Once you hit 65 you have full rights to your super regardless of employment status, giving you ultimate superannuation freedom.
Age 60 and super
Once you hit 60 you need to trigger an employment-ending event to get access to your super.
That can be as simple as losing or quitting a job with the intention of remaining retired.
If you do that you can access your super tax free, which gives you possibilities for late-stage super balance boosts.
Becoming unemployed
This can be quitting or losing a job and filling in a form to your super fund saying you will not be going back to work.
It can also be losing part of a job if you have two or more roles in a particular employer.
Remember in both of these situations your circumstances are allowed to change.
That means you can choose to go back to work in a few months after changing your mind on the attractiveness of retirement.
The move has to be reasonable – don’t quit on Friday and go back to work on Monday or the Australian Taxation Office will chase you for pulling a swiftie.
But if you do decide to go back to work you can use tax-free super withdrawals to boost your super savings.
That’s because you retain the right to access your super as you choose tax free even if you go back to work.
It would work like this.
You could decide to make large salary sacrifice or personal super contributions that would greatly reduce the amount you are paying in income tax.
That’s because those contributions would only be taxed at 15 per cent, not your marginal rate which is 30 per cent above $45,000 and topping out at 47c in the dollar including the Medicare levy.
You could use tax-free super withdrawals to make up any income shortfall resulting from the super contributions strategy and the tax-free status of super would mean whatever gain you make on lower income tax could be salted away in your super fund for post retirement.
Transition to retirement
This is an attractive arrangement for anyone wanting to either boost their super in the last years of work or cut back the working hours without cutting back on income.
It is available for people between the ages of 60 and 65 and works like this.

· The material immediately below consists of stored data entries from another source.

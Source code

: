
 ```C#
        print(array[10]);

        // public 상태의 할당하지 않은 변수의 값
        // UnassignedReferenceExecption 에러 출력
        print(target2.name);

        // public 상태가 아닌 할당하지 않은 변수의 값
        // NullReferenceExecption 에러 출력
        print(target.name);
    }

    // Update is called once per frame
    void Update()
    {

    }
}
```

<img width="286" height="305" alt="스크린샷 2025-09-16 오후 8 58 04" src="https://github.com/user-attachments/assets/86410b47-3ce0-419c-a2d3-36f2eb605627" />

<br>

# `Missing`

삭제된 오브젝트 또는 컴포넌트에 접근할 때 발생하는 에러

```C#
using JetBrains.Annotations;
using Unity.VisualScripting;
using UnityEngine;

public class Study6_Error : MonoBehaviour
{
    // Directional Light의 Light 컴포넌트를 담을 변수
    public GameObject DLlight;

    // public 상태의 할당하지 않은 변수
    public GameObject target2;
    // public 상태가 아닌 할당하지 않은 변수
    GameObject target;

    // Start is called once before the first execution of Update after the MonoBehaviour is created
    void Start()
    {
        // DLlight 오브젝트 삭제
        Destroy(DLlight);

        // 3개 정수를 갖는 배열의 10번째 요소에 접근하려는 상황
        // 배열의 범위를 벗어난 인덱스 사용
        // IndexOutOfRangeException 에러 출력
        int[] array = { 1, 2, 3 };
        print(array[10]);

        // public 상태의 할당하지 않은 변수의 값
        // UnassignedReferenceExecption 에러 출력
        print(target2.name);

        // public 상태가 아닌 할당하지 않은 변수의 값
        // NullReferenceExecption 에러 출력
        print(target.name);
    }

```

You choose to move a part of your super account into a transition to retirement (TTR) pension account, which is paid to you as income at a rate of between 4 and 10 per cent a year depending on what you choose.
Remember you cannot withdraw a lump sum from TTR, nor can you top up a TTR account once it has commenced, so think about how much you want to contribute hard at the get go.
Like the example above, you can use TTR to give you extra cash to boost your super contributions, with the income tax benefit helping you get over any difficulties arising through income reduction.
TTR is not quite as attractive tax wise as retirement as the earnings in your TTR account will be taxed at 15 per cent compared to zero in a retirement fund.
But you will not be taxed on the TTR pension so that is where the benefit lies.
You can either use this as a way to boost super savings through working full time while drawing a TTR pension or cut back the working hours and enjoy some of the benefit of your super savings early.
The second choice will give you some tax advantage but erode your super balance somewhat.
Rob Goudie, principal of Consortium Private Wealth, says such strategies are popular “because people are increasingly retiring with some debt, which is stopping them utilising concessional contributions”.
Access to extra super helps them deal with the debt and boost contributions, Goudie said.
How much can you contribute?
Using a TTR pension does not exempt you from normal superannuation contribution rules.
Currently you can contribute a maximum of $30,000 congressionally per year to super so if you were to put $500,000 into a TTR account and withdraw $50,000, or 10 per cent a year, that all can’t go into super.
However carry-forward arrangements could allow some people using the above strategies to invest more in super.
Carry-forward arrangements allow people to invest up to five years of unused concessional caps into super as long as they have less than $500,000 in their fund.
Remember that limit includes all your super holdings, not just what you’ve got in TTR.
Given that the standard 11.5 per cent super guarantee payment on a $200,000 salary is $23,000, there is still plenty of head room for most people to put extra into super using the above strategies.